----- Data to examine

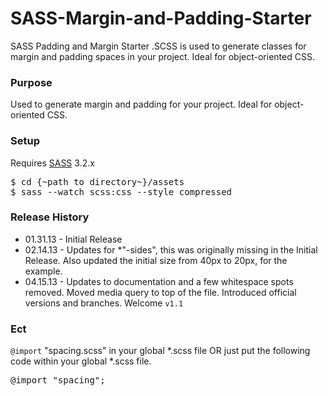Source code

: SASS-Margin-and-Padding-Starter
===============================

SASS Padding and Margin Starter .SCSS is used to generate classes for margin and padding spaces in your project. Ideal for object-oriented CSS.

### Purpose

Used to generate margin and padding for your project. Ideal for object-oriented CSS.


### Setup

Requires [SASS](http://sass-lang.com/) 3.2.x

<pre>
$ cd {~path to directory~}/assets
$ sass --watch scss:css --style compressed
</pre>


### Release History

* 01.31.13 - Initial Release
* 02.14.13 - Updates for *"-sides", this was originally missing in the Initial Release. Also updated the initial size from 40px to 20px, for the example.
* 04.15.13 - Updates to documentation and a few whitespace spots removed. Moved media query to top of the file. Introduced official versions and branches. Welcome `v1.1`


### Ect

`@import` "spacing.scss" in your global *.scss file OR just put the following code within your global *.scss file.
<pre>
@import "spacing";
</pre>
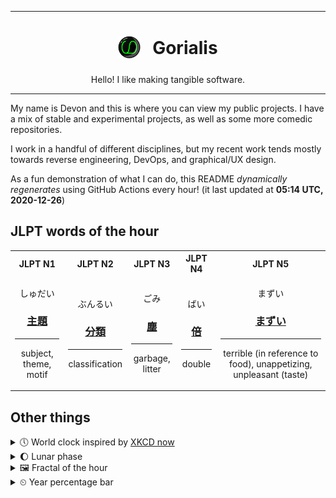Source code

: ***

<h1 align="center">
<sub>
    <img src="readme/resources/avatar.png" height="36">
</sub>
&nbsp;
Gorialis
</h1>
<p align="center">
Hello! I like making tangible software.
</p>

***

My name is Devon and this is where you can view my public projects. I have a mix of stable and experimental projects, as well as some more comedic repositories.

I work in a handful of different disciplines, but my recent work tends mostly towards reverse engineering, DevOps, and graphical/UX design.

As a fun demonstration of what I can do, this README *dynamically regenerates* using GitHub Actions every hour! (it last updated at **05:14 UTC, 2020-12-26**)

<h2>JLPT words of the hour</h2>
<table>
    <tr>
        <th>JLPT N1</th>
        <th>JLPT N2</th>
        <th>JLPT N3</th>
        <th>JLPT N4</th>
        <th>JLPT N5</th>
    </tr>
    <tr>
        <td>
            <p align="center">しゅだい</p>
            <h3 align="center"><b><a href="https://jisho.org/search/%E4%B8%BB%E9%A1%8C">主題</a></b></h3>
            <hr>
            <p align="center">subject,<wbr> theme,<wbr> motif</p>
        </td>
        <td>
            <p align="center">ぶんるい</p>
            <h3 align="center"><b><a href="https://jisho.org/search/%E5%88%86%E9%A1%9E">分類</a></b></h3>
            <hr>
            <p align="center">classification</p>
        </td>
        <td>
            <p align="center">ごみ</p>
            <h3 align="center"><b><a href="https://jisho.org/search/%E5%A1%B5">塵</a></b></h3>
            <hr>
            <p align="center">garbage,<wbr> litter</p>
        </td>
        <td>
            <p align="center">ばい</p>
            <h3 align="center"><b><a href="https://jisho.org/search/%E5%80%8D">倍</a></b></h3>
            <hr>
            <p align="center">double</p>
        </td>
        <td>
            <p align="center">まずい</p>
            <h3 align="center"><b><a href="https://jisho.org/search/%E3%81%BE%E3%81%9A%E3%81%84">まずい</a></b></h3>
            <hr>
            <p align="center">terrible (in reference to food),<wbr> unappetizing,<wbr> unpleasant (taste)</p>
        </td>
    </tr>
</table>

<h2>Other things</h2>
<details>
<summary>🕔  World clock inspired by <a href="https://xkcd.com/now">XKCD now</a></summary>

> <img src="generated/now.png" width="512">

</details>
<details>
<summary>🌔 Lunar phase</summary>

The moon is approximately 41.12% through its phase (Waxing Gibbous).

</details>
<details>
<summary>&#x1f5bc; Fractal of the hour</summary>

> <img src="generated/fractal.png" width="512">

</details>
<details>
<summary>&#x23f2; Year percentage bar</summary>
<pre><code>2020 [███████████████████▁] 98.42%</code></pre>
</details>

----------

### Requirement
When you copy the entries above, reproduce each line exactly and leave out any pictures.

### Output below
Source code

: SASS-Margin-and-Padding-Starter
===============================

SASS Padding and Margin Starter .SCSS is used to generate classes for margin and padding spaces in your project. Ideal for object-oriented CSS.

### Purpose

Used to generate margin and padding for your project. Ideal for object-oriented CSS.


### Setup

Requires [SASS](http://sass-lang.com/) 3.2.x

<pre>
$ cd {~path to directory~}/assets
$ sass --watch scss:css --style compressed
</pre>


### Release History

* 01.31.13 - Initial Release
* 02.14.13 - Updates for *"-sides", this was originally missing in the Initial Release. Also updated the initial size from 40px to 20px, for the example.
* 04.15.13 - Updates to documentation and a few whitespace spots removed. Moved media query to top of the file. Introduced official versions and branches. Welcome `v1.1`


### Ect

`@import` "spacing.scss" in your global *.scss file OR just put the following code within your global *.scss file.
<pre>
@import "spacing";
</pre>
Source code

: ***

<h1 align="center">
<sub>
    <img src="readme/resources/avatar.png" height="36">
</sub>
&nbsp;
Gorialis
</h1>
<p align="center">
Hello! I like making tangible software.
</p>

***

My name is Devon and this is where you can view my public projects. I have a mix of stable and experimental projects, as well as some more comedic repositories.

I work in a handful of different disciplines, but my recent work tends mostly towards reverse engineering, DevOps, and graphical/UX design.

As a fun demonstration of what I can do, this README *dynamically regenerates* using GitHub Actions every hour! (it last updated at **05:14 UTC, 2020-12-26**)

<h2>JLPT words of the hour</h2>
<table>
    <tr>
        <th>JLPT N1</th>
        <th>JLPT N2</th>
        <th>JLPT N3</th>
        <th>JLPT N4</th>
        <th>JLPT N5</th>
    </tr>
    <tr>
        <td>
            <p align="center">しゅだい</p>
            <h3 align="center"><b><a href="https://jisho.org/search/%E4%B8%BB%E9%A1%8C">主題</a></b></h3>
            <hr>
            <p align="center">subject,<wbr> theme,<wbr> motif</p>
        </td>
        <td>
            <p align="center">ぶんるい</p>
            <h3 align="center"><b><a href="https://jisho.org/search/%E5%88%86%E9%A1%9E">分類</a></b></h3>
            <hr>
            <p align="center">classification</p>
        </td>
        <td>
            <p align="center">ごみ</p>
            <h3 align="center"><b><a href="https://jisho.org/search/%E5%A1%B5">塵</a></b></h3>
            <hr>
            <p align="center">garbage,<wbr> litter</p>
        </td>
        <td>
            <p align="center">ばい</p>
            <h3 align="center"><b><a href="https://jisho.org/search/%E5%80%8D">倍</a></b></h3>
            <hr>
            <p align="center">double</p>
        </td>
        <td>
            <p align="center">まずい</p>
            <h3 align="center"><b><a href="https://jisho.org/search/%E3%81%BE%E3%81%9A%E3%81%84">まずい</a></b></h3>
            <hr>
            <p align="center">terrible (in reference to food),<wbr> unappetizing,<wbr> unpleasant (taste)</p>
        </td>
    </tr>
</table>

<h2>Other things</h2>
<details>
<summary>🕔  World clock inspired by <a href="https://xkcd.com/now">XKCD now</a></summary>

> <img src="generated/now.png" width="512">

</details>
<details>
<summary>🌔 Lunar phase</summary>

The moon is approximately 41.12% through its phase (Waxing Gibbous).

</details>
<details>
<summary>&#x1f5bc; Fractal of the hour</summary>

> <img src="generated/fractal.png" width="512">

</details>
<details>
<summary>&#x23f2; Year percentage bar</summary>
<pre><code>2020 [███████████████████▁] 98.42%</code></pre>
</details>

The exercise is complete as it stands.